El Ministerio de Salud de Jujuy instó a la población a extremar las medidas de precaución al momento de calefaccionar las viviendas o vehículos durante la época invernal. Las autoridades sanitarias remarcaron la necesidad de mantener una ventilación constante y correcta, advirtiendo que el mal uso o el mal funcionamiento de los artefactos, así como la utilización inadecuada de carbón o leña, pueden provocar cuadros graves e incluso consecuencias fatales.

El monóxido de carbono es un gas altamente tóxico que carece de olor, sabor y color, y que tampoco genera irritación en los ojos ni en las vías respiratorias, lo que dificulta notablemente su detección a través de los sentidos. Su producción se origina cuando la cantidad de oxígeno resulta insuficiente para lograr una combustión completa de materiales como gas natural, leña, carbón o nafta en espacios cerrados. Los principales dispositivos capaces de generar este gas son los calefones, termotanques, calderas, estufas, braseros, salamandras, cocinas y motores a combustión.

Cuando el gas se acumula en un ambiente sin ventilación, ingresa al organismo mediante los pulmones y se traslada a la sangre, donde reemplaza al oxígeno. Este proceso desencadena síntomas como dolores de cabeza, náuseas, debilidad, visión borrosa, vómitos, desorientación, confusión, convulsiones, palpitaciones, mareos y desmayos. Ante la manifestación de cualquiera de estas señales, se debe proceder de inmediato a la apertura de puertas y ventanas, evacuar a las personas afectadas del lugar contaminado y acudir a un centro médico informando sobre la sospecha de intoxicación, o bien comunicarse con el SAME a través de la línea de emergencia 107.

Para evitar este tipo de incidentes, la cartera sanitaria recomendó mantener abiertas las ventanas al menos diez centímetros en los ambientes donde funcionen equipos a gas o combustión. Asimismo, se aconseja realizar una revisión anual de las instalaciones con un gasista matriculado y verificar de manera constante que la llama de los artefactos sea de color azul, dado que una tonalidad amarilla o anaranjada es un indicador de una combustión deficiente.

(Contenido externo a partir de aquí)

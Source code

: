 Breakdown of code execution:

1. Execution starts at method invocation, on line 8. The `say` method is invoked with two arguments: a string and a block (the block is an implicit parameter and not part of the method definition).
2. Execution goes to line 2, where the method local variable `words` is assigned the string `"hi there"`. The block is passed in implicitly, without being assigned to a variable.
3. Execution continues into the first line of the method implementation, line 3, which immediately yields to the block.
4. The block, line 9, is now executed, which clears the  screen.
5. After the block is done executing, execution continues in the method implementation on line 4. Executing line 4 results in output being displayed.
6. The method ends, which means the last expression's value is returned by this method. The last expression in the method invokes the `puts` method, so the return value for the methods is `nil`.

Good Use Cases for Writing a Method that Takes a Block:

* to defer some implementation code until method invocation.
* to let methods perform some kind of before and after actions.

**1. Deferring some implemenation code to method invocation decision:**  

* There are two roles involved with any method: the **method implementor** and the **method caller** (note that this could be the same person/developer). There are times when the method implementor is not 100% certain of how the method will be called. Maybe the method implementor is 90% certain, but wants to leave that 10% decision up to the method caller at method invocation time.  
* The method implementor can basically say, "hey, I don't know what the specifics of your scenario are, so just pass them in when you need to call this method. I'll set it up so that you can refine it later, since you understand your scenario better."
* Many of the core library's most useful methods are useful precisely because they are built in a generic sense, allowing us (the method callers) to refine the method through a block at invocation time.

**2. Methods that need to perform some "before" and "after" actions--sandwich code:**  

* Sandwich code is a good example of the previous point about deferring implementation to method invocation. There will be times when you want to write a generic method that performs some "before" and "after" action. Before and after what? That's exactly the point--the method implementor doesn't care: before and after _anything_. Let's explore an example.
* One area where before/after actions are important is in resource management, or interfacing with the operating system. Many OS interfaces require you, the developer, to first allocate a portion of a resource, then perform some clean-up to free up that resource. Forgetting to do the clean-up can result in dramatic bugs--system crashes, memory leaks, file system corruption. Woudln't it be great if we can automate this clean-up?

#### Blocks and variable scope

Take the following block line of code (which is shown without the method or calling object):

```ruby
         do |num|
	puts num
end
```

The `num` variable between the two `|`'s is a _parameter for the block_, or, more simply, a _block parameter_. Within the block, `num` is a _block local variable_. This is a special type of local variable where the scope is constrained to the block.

Entre otras pautas de prevención, se recalcó que jamás se deben utilizar las hornallas ni el horno de la cocina para calefaccionar los espacios habitacionales. También se desaconsejó la instalación de calefones en el interior de los baños y el uso de braseros o estufas a kerosene en lugares completamente herméticos, recordando que este tipo de elementos siempre deben apagarse antes de ir a dormir. Por último, sugirieron ventilar de forma adecuada los garajes al encender vehículos y evaluar la colocación de detectores domiciliarios de monóxido de carbono, fundamentalmente en hogares habitados por niños, adultos mayores o personas con afecciones respiratorias crónicas.